Es ist schon erstaunlich, welch eigenartige Argumente manchmal gegen das bedingungslose Grundeinkommen herhalten müssen.
Den Vogel schießt aber Mag. Dr. Rolf Gleißner, Referent der Wirtschaftskammer Österreich, Abteilung für Sozialpolitik und Gesundheit, ab.
In einem Positionspapier der WKÖ schreibt er doch tatsächlich:
Das BGE widerspricht auch dem 10. Gebot „ Du sollst nicht begehren Deines Nächsten Gut“
Ich bin jetzt nicht grad der grösste Theologe, aber ich bin mir sicher, diese Auslegung ist nicht im Sinne des Erfinders.
Vielleicht kann ihm ja seine Parteikollegin Mag.a Margit Appel von der Katholischen Sozialakademie Österreichs eine Nachhilfestunde in Bibelkunde geben und ihm die christliche Soziallehre erklären?
Vielleicht erklärt sie ihm auch, warum „Wer nicht arbeiten will, der soll auch nicht essen“ nicht mehr auf der Höhe der Zeit ist.
Dieses Paulus-Zitat aus seinem 2. Brief an die Thessalonicher wird ja oft und gerne angeführt.
Auch, wenn das ebenso unsinnig ist, wie andere Zitate wortwörtlich aus der Zeit Jesu ins 21. Jahrhundert zu transferieren.

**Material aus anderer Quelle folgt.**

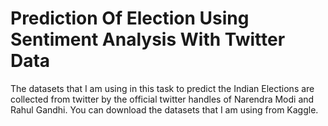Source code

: # Prediction Of Election Using Sentiment Analysis With Twitter Data
The datasets that I am using in this task to predict the Indian Elections are collected from twitter by the official twitter handles of Narendra Modi and Rahul Gandhi. You can download the datasets that I am using from Kaggle.
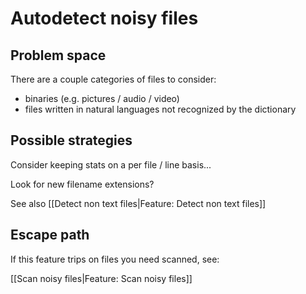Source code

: # Autodetect noisy files

## Problem space

There are a couple categories of files to consider:

* binaries (e.g. pictures / audio / video)
* files written in natural languages not recognized by the dictionary

## Possible strategies

Consider keeping stats on a per file / line basis...

Look for new filename extensions?

See also [[Detect non text files|Feature: Detect non text files]]

## Escape path

If this feature trips on files you need scanned, see:

[[Scan noisy files|Feature: Scan noisy files]]
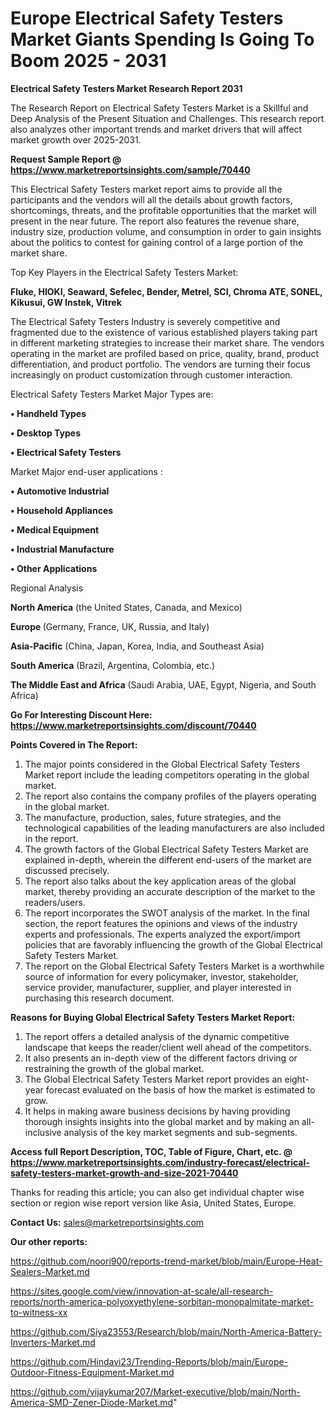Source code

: # Europe Electrical Safety Testers Market Giants Spending Is Going To Boom 2025 - 2031

<strong>Electrical Safety Testers Market Research Report 2031</strong>

The Research Report on Electrical Safety Testers Market is a Skillful and Deep Analysis of the Present Situation and Challenges. This research report also analyzes other important trends and market drivers that will affect market growth over 2025-2031.

<strong>Request Sample Report @ <a href=https://www.marketreportsinsights.com/sample/70440>https://www.marketreportsinsights.com/sample/70440</a></strong>

This Electrical Safety Testers market report aims to provide all the participants and the vendors will all the details about growth factors, shortcomings, threats, and the profitable opportunities that the market will present in the near future. The report also features the revenue share, industry size, production volume, and consumption in order to gain insights about the politics to contest for gaining control of a large portion of the market share.

Top Key Players in the Electrical Safety Testers Market:

<strong>Fluke, HIOKI, Seaward, Sefelec, Bender, Metrel, SCI, Chroma ATE, SONEL, Kikusui, GW Instek, Vitrek</strong>

The Electrical Safety Testers Industry is severely competitive and fragmented due to the existence of various established players taking part in different marketing strategies to increase their market share. The vendors operating in the market are profiled based on price, quality, brand, product differentiation, and product portfolio. The vendors are turning their focus increasingly on product customization through customer interaction.

Electrical Safety Testers Market Major Types are:

<strong>• Handheld Types

• Desktop Types

• Electrical Safety Testers</strong>

Market Major end-user applications :

<strong>• Automotive Industrial

• Household Appliances

• Medical Equipment

• Industrial Manufacture

• Other Applications</strong>

Regional Analysis

</u><strong><b>North America</b></strong> (the United States, Canada, and Mexico)

<strong><b>Europe </b></strong>(Germany, France, UK, Russia, and Italy)

<strong><b>Asia-Pacific</b></strong> (China, Japan, Korea, India, and Southeast Asia)

<strong><b>South America</b></strong> (Brazil, Argentina, Colombia, etc.)

<strong><b>The Middle East and Africa</b></strong> (Saudi Arabia, UAE, Egypt, Nigeria, and South Africa)

<strong>Go For Interesting Discount Here: <a href=https://www.marketreportsinsights.com/discount/70440>https://www.marketreportsinsights.com/discount/70440</a></strong>

<strong>Points Covered in The Report:</strong>
<ol>
  <li>The major points considered in the Global Electrical Safety Testers Market report include the leading competitors operating in the global market.</li>
  <li>The report also contains the company profiles of the players operating in the global market.</li>
  <li>The manufacture, production, sales, future strategies, and the technological capabilities of the leading manufacturers are also included in the report.</li>
  <li>The growth factors of the Global Electrical Safety Testers Market are explained in-depth, wherein the different end-users of the market are discussed precisely.</li>
  <li>The report also talks about the key application areas of the global market, thereby providing an accurate description of the market to the readers/users.</li>
  <li>The report incorporates the SWOT analysis of the market. In the final section, the report features the opinions and views of the industry experts and professionals. The experts analyzed the export/import policies that are favorably influencing the growth of the Global Electrical Safety Testers Market.</li>
  <li>The report on the Global Electrical Safety Testers Market is a worthwhile source of information for every policymaker, investor, stakeholder, service provider, manufacturer, supplier, and player interested in purchasing this research document.</li>
</ol>
<strong>Reasons for Buying Global Electrical Safety Testers Market Report:</strong>

<ol>
  <li>The report offers a detailed analysis of the dynamic competitive landscape that keeps the reader/client well ahead of the competitors.</li>
  <li>It also presents an in-depth view of the different factors driving or restraining the growth of the global market.</li>
  <li>The Global Electrical Safety Testers Market report provides an eight-year forecast evaluated on the basis of how the market is estimated to grow.</li>
  <li>It helps in making aware business decisions by having providing thorough insights insights into the global market and by making an all-inclusive analysis of the key market segments and sub-segments.</li>
</ol>
<strong>Access full Report Description, TOC, Table of Figure, Chart, etc. @ <a href=https://www.marketreportsinsights.com/industry-forecast/electrical-safety-testers-market-growth-and-size-2021-70440>https://www.marketreportsinsights.com/industry-forecast/electrical-safety-testers-market-growth-and-size-2021-70440</a></strong>


Thanks for reading this article; you can also get individual chapter wise section or region wise report version like Asia, United States, Europe.

<strong>Contact Us:</strong>
sales@marketreportsinsights.com

<strong>Our other reports:</strong>

<a href=https://github.com/noori900/reports-trend-market/blob/main/Europe-Heat-Sealers-Market.md>https://github.com/noori900/reports-trend-market/blob/main/Europe-Heat-Sealers-Market.md</a>

<a href=https://sites.google.com/view/innovation-at-scale/all-research-reports/north-america-polyoxyethylene-sorbitan-monopalmitate-market-to-witness-xx>https://sites.google.com/view/innovation-at-scale/all-research-reports/north-america-polyoxyethylene-sorbitan-monopalmitate-market-to-witness-xx</a>

<a href=https://github.com/Siya23553/Research/blob/main/North-America-Battery-Inverters-Market.md>https://github.com/Siya23553/Research/blob/main/North-America-Battery-Inverters-Market.md</a>

<a href=https://github.com/Hindavi23/Trending-Reports/blob/main/Europe-Outdoor-Fitness-Equipment-Market.md>https://github.com/Hindavi23/Trending-Reports/blob/main/Europe-Outdoor-Fitness-Equipment-Market.md</a>

<a href=https://github.com/vijaykumar207/Market-executive/blob/main/North-America-SMD-Zener-Diode-Market.md>https://github.com/vijaykumar207/Market-executive/blob/main/North-America-SMD-Zener-Diode-Market.md</a>"
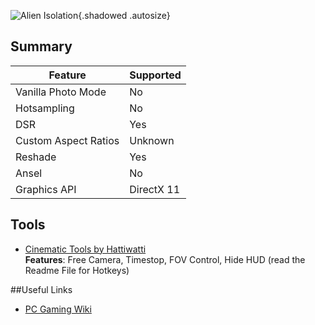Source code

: ![Alien Isolation](Images\alienisolation_header.png "Shot by ItsYFP"){.shadowed .autosize}

## Summary

Feature | Supported
--|--
Vanilla Photo Mode | No
Hotsampling | No
DSR | Yes
Custom Aspect Ratios | Unknown
Reshade | Yes 
Ansel | No
Graphics API | DirectX 11
 
## Tools

* [Cinematic Tools by Hattiwatti](https://mega.nz/file/pU5ETRgA#zxByf-5x1WH5CIsC230hC6LJS5kaZPtVYn66JIsZueU)  
**Features**: Free Camera, Timestop, FOV Control, Hide HUD (read the Readme File for Hotkeys) 

##Useful Links

* [PC Gaming Wiki](https://pcgamingwiki.com/wiki/Alien:_Isolation)

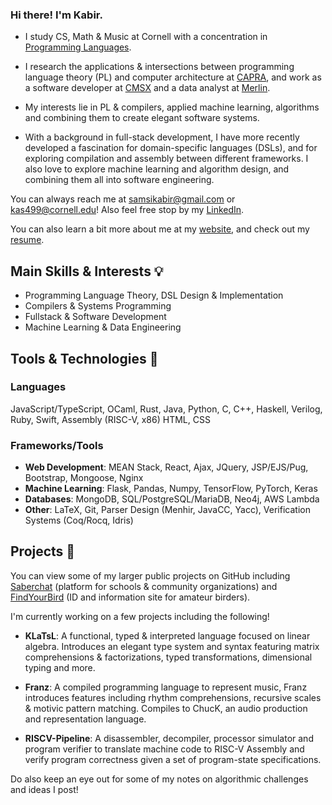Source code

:### Hi there! I'm Kabir.

- I study CS, Math & Music at Cornell with a concentration in [Programming Languages](https://pl.cs.cornell.edu/).
- I research the applications \& intersections between programming language theory (PL) and computer architecture at <a href="https://capra.cs.cornell.edu/" target="_blank">CAPRA</a>, and work as a software developer at <a href="https://www.cs.cornell.edu/projects/cms/cmsx/" target="_blank">CMSX</a> and a data analyst at <a href="https://merlin.allaboutbirds.org/" target="_blank">Merlin</a>.

- My interests lie in PL & compilers, applied machine learning, algorithms and combining them to create elegant software systems.

- With a background in full-stack development, I have more recently developed a fascination for domain-specific languages (DSLs), and for exploring compilation and assembly between different frameworks. I also love to explore machine learning and algorithm design, and combining them all into software engineering.

You can always reach me at <a href="mailto:samsikabir@gmail.com" target="_blank">samsikabir@gmail.com</a> or <a href="mailto:kas499@cornell.edu" target="_blank">kas499@cornell.edu</a>! Also feel free stop by my <a href="https://www.linkedin.com/in/kabir-samsi/" target="_blank">LinkedIn</a>.

You can also learn a bit more about me at my <a href="https://kabirsamsi.com" target="_blank">website</a>, and check out my <a href="https://kabirsamsi.com/resume-2024.pdf">resume</a>.

## Main Skills & Interests 💡
- Programming Language Theory, DSL Design & Implementation
- Compilers \& Systems Programming
- Fullstack \& Software Development
- Machine Learning \& Data Engineering

## Tools & Technologies 🔧
  ### Languages
  JavaScript/TypeScript, OCaml, Rust, Java, Python, C, C++, Haskell, Verilog, Ruby, Swift, Assembly (RISC-V, x86) HTML, CSS

### Frameworks/Tools
  - **Web Development**: MEAN Stack, React, Ajax, JQuery, JSP/EJS/Pug, Bootstrap, Mongoose, Nginx
  - **Machine Learning**: Flask, Pandas, Numpy, TensorFlow, PyTorch, Keras
  - **Databases**: MongoDB, SQL/PostgreSQL/MariaDB, Neo4j, AWS Lambda
  - **Other**: LaTeX, Git, Parser Design (Menhir, JavaCC, Yacc), Verification Systems (Coq/Rocq, Idris)

## Projects 🌱
You can view some of my larger public projects on GitHub including <a href="https://github.com/Saberchat/saberchat" target="_blank">Saberchat</a> (platform for schools & community organizations) and <a href="https://github.com/KabirSamsi/find-your-bird/" target="_blank">FindYourBird</a> (ID and information site for amateur birders).

I'm currently working on a few projects including the following!

- **KLaTsL**: A functional, typed & interpreted language focused on linear algebra. Introduces an elegant type system and syntax featuring matrix comprehensions & factorizations, typed transformations, dimensional typing and more.

- **Franz**: A compiled programming language to represent music, Franz introduces features including rhythm comprehensions, recursive scales \& motivic pattern matching. Compiles to ChucK, an audio production and representation language.

- **RISCV-Pipeline**: A disassembler, decompiler, processor simulator and program verifier to translate machine code to RISC-V Assembly and verify program correctness given a set of program-state specifications.

Do also keep an eye out for some of my notes on algorithmic challenges and ideas I post!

Es erinnert mich ein wenig an die vielzitierten Jungfrauen, die Djihadisten im Falle des Heldentodes erwarten.
Aber auch sonst ist in diesem „Positionspapier“ so einiges ein bissl holprig.
So erklärt er die bedarfsorientierte Mindestsicherung pauschal zum Grundeinkommen.
Weil diese praktisch nie gestrichen wird.
Fakt ist:
Der Verwaltungsgerichtshof (VwGH) hat klargestellt, dass die Kürzung der Mindestsicherung bei beharrlicher Arbeitsverweigerung bis zum völligen Entfall der Leistung gehen kann.
Als Beweis seiner Argumentation der Unfinanzierbarkeit des BGE führt er Berechnungen aus der Schweiz an. Allerdings ohne zu berücksichtigen, dass das Schweizer Modell eine Mischform aus BGE und negativer Einkommenssteuer ist und deshalb die von ihm dargestellten Zahlen in keiner Weise zusammen passen.
Er behauptet, dass die gesamten Einnahmen aus Abgaben um mindestens 50% gesteigert werden müßten.
Ganz offensichtlich hat er sich nie wirklich mit möglichen Finanzierungsmodellen auseinander gesetzt.
Als eines von unterschiedlichen möglichen Szenarien sei ihm das hier (Seite 12 bis 15) ans Herz gelegt.
Insgesamt ist seine gesamte Argumentationskette eine Aneinanderreihung von Vorurteilen.
Z.B.:
Arbeit wird viel teurer – da drängt sich die Frage auf: welche Arbeit? Jene die in Zukunft von Robotern geleistet wird?
Schaden für die gesamte Gesellschaft – oder doch nur für jene Teile der Gesellschaft, die bisher von der Zurückdrängung der Lohnquote gegenüber den Kapitaleinkünften profitiert haben?
Weniger Frauen am Arbeitsmarkt – mein Lieblingsargument.
Da steht: „Ein Grundeinkommen würde vor allem Teilzeitarbeit unattraktiv machen. Das würde die Erwerbsquote von Frauen drücken, die ohnehin eher bereit sind, ihre Erwerbstätigkeit zugunsten von Kindern und anderen Zielen zu reduzieren.“
Wie das mit der von der ÖVP geforderten Wahlfreiheit zusammenpasst, hätte ich gern erklärt.
Wäre aber nicht gerade ein bedingungsloses Grundeinkommen ein wesentlicher Schritt zu dieser Wahlfreiheit?
„Gerade Frauen werden von einem bedingungslosen Grundeinkommen profitieren.
Zu diesem Schluss kommt ein kürzlich veröffentlichtes – und viel beachtetes – Essay in der «New York Times».
Ein Grundeinkommen befördert die finanzielle Unabhängigkeit von Frauen und stärkt deren Verhandlungsmacht im beruflichen wie im privaten Bereich.
Ein BGE würde uns ein bisschen mehr hin zu einer gleichberechtigten Gesellschaft führen. Das Grundeinkommen würde es den Vätern erleichtern, ihren Sorgepflichten nachzukommen, wenn sie denn wollen. Mütter würden für ihre Pflegetätigkeit entschädigt und könnten trotzdem einer Erwerbstätigkeit nachgehen
In Partnerschaften würde das BGE die wirtschaftliche Unabhängigkeit gegenüber dem Partner weitgehend gewährleisten.“
Wobei ich dem Herrn Magister die Lektüre meines Blogs sehr ans Herz legen würde. Das BGE nur auf die wirtschaftliche Komponente zu begrenzen greift eindeutig zu kurz.